▶ Material for this task:
------------------------------------

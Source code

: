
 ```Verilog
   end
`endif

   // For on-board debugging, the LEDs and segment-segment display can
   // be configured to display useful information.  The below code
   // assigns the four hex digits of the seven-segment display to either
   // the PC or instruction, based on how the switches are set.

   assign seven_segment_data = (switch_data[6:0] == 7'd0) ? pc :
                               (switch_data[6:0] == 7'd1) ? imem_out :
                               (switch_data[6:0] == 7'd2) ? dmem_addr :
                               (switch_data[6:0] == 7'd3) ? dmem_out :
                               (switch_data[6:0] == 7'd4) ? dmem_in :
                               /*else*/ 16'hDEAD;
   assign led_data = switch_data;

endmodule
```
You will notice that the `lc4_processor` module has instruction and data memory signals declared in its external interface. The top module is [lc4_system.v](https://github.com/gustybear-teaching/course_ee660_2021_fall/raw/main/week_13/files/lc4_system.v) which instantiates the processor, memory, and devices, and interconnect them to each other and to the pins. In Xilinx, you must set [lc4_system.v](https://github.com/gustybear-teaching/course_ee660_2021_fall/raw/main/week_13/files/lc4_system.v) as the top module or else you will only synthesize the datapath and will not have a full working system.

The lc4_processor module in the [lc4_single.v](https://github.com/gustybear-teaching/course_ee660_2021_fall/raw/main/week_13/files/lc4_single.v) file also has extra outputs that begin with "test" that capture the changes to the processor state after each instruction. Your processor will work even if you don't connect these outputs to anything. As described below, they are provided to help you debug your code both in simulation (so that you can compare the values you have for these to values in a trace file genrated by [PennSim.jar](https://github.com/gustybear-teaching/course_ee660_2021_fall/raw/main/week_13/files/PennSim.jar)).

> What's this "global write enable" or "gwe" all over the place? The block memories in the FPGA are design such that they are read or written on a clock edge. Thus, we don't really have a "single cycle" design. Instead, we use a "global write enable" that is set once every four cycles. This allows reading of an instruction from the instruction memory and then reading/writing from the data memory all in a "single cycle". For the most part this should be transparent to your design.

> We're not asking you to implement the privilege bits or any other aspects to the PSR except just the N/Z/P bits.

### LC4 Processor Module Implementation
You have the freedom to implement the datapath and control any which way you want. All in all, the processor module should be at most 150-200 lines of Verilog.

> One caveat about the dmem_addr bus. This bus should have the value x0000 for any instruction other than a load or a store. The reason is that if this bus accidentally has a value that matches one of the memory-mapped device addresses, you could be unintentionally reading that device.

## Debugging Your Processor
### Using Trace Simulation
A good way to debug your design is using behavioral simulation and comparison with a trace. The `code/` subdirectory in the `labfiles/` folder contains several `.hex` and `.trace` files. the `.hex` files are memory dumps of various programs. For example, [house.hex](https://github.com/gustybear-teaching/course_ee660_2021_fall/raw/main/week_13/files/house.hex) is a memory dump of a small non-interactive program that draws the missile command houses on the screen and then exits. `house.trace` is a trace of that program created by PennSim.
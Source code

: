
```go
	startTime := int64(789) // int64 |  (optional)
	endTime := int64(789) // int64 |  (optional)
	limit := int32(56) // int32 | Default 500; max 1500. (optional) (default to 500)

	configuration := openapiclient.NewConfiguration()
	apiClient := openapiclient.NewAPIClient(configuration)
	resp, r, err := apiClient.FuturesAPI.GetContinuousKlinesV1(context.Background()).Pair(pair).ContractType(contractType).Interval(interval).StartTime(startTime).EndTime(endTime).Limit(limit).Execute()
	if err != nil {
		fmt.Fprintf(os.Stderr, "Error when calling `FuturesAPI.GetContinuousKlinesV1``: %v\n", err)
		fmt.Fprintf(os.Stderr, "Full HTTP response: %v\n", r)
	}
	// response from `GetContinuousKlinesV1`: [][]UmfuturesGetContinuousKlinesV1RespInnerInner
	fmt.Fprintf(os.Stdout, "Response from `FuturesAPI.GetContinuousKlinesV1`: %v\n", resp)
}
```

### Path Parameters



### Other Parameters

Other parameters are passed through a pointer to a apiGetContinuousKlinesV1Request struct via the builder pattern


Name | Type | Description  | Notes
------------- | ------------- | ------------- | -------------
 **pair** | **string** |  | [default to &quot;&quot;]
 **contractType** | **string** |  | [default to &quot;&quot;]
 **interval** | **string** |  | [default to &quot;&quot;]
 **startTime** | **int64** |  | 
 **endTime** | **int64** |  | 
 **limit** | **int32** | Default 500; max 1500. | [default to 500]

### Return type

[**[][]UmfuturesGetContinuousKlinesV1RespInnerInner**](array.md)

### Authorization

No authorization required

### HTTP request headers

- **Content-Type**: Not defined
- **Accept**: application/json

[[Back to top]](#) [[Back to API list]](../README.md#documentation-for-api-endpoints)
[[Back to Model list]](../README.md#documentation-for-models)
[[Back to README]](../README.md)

------------------------------------

Show every line of the material above in which "pair" is present.

▶ Response to this task:
	resp, r, err := apiClient.FuturesAPI.GetContinuousKlinesV1(context.Background()).Pair(pair).ContractType(contractType).Interval(interval).StartTime(startTime).EndTime(endTime).Limit(limit).Execute()
 **pair** | **string** |  | [default to &quot;&quot;]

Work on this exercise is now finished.